What the task requires. Write out all the data again, exactly as shown.
[Start of Attachment]
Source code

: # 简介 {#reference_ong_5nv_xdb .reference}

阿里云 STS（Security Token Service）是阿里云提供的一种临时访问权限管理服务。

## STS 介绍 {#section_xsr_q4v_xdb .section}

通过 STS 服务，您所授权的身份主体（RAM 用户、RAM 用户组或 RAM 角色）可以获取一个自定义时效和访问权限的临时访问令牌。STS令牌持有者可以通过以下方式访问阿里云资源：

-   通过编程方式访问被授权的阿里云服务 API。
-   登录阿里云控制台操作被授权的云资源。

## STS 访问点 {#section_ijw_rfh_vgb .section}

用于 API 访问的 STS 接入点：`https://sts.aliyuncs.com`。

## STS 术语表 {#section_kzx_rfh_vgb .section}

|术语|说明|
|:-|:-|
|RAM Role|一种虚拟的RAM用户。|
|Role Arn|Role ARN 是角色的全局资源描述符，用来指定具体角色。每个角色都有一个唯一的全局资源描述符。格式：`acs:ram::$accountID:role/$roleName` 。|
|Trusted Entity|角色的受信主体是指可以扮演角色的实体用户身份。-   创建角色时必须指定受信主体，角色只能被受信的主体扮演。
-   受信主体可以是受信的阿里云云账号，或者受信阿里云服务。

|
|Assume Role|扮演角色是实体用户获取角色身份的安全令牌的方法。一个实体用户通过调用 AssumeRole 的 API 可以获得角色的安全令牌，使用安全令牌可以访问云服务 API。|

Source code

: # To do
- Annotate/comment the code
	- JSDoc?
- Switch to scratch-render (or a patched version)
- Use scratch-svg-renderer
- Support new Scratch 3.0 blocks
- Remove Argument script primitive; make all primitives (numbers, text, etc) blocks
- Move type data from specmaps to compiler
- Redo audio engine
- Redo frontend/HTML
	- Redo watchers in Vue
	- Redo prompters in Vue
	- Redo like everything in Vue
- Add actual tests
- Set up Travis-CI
[End of Attachment]
Task answer.
Source code

: # 简介 {#reference_ong_5nv_xdb .reference}

阿里云 STS（Security Token Service）是阿里云提供的一种临时访问权限管理服务。

## STS 介绍 {#section_xsr_q4v_xdb .section}

通过 STS 服务，您所授权的身份主体（RAM 用户、RAM 用户组或 RAM 角色）可以获取一个自定义时效和访问权限的临时访问令牌。STS令牌持有者可以通过以下方式访问阿里云资源：

-   通过编程方式访问被授权的阿里云服务 API。
-   登录阿里云控制台操作被授权的云资源。

## STS 访问点 {#section_ijw_rfh_vgb .section}

用于 API 访问的 STS 接入点：`https://sts.aliyuncs.com`。

## STS 术语表 {#section_kzx_rfh_vgb .section}

|术语|说明|
|:-|:-|
|RAM Role|一种虚拟的RAM用户。|
|Role Arn|Role ARN 是角色的全局资源描述符，用来指定具体角色。每个角色都有一个唯一的全局资源描述符。格式：`acs:ram::$accountID:role/$roleName` 。|
|Trusted Entity|角色的受信主体是指可以扮演角色的实体用户身份。-   创建角色时必须指定受信主体，角色只能被受信的主体扮演。
-   受信主体可以是受信的阿里云云账号，或者受信阿里云服务。

|
|Assume Role|扮演角色是实体用户获取角色身份的安全令牌的方法。一个实体用户通过调用 AssumeRole 的 API 可以获得角色的安全令牌，使用安全令牌可以访问云服务 API。|

Source code

: # To do
- Annotate/comment the code
	- JSDoc?
- Switch to scratch-render (or a patched version)
- Use scratch-svg-renderer
- Support new Scratch 3.0 blocks
- Remove Argument script primitive; make all primitives (numbers, text, etc) blocks
- Move type data from specmaps to compiler
- Redo audio engine
- Redo frontend/HTML
	- Redo watchers in Vue
	- Redo prompters in Vue
	- Redo like everything in Vue
- Add actual tests
- Set up Travis-CI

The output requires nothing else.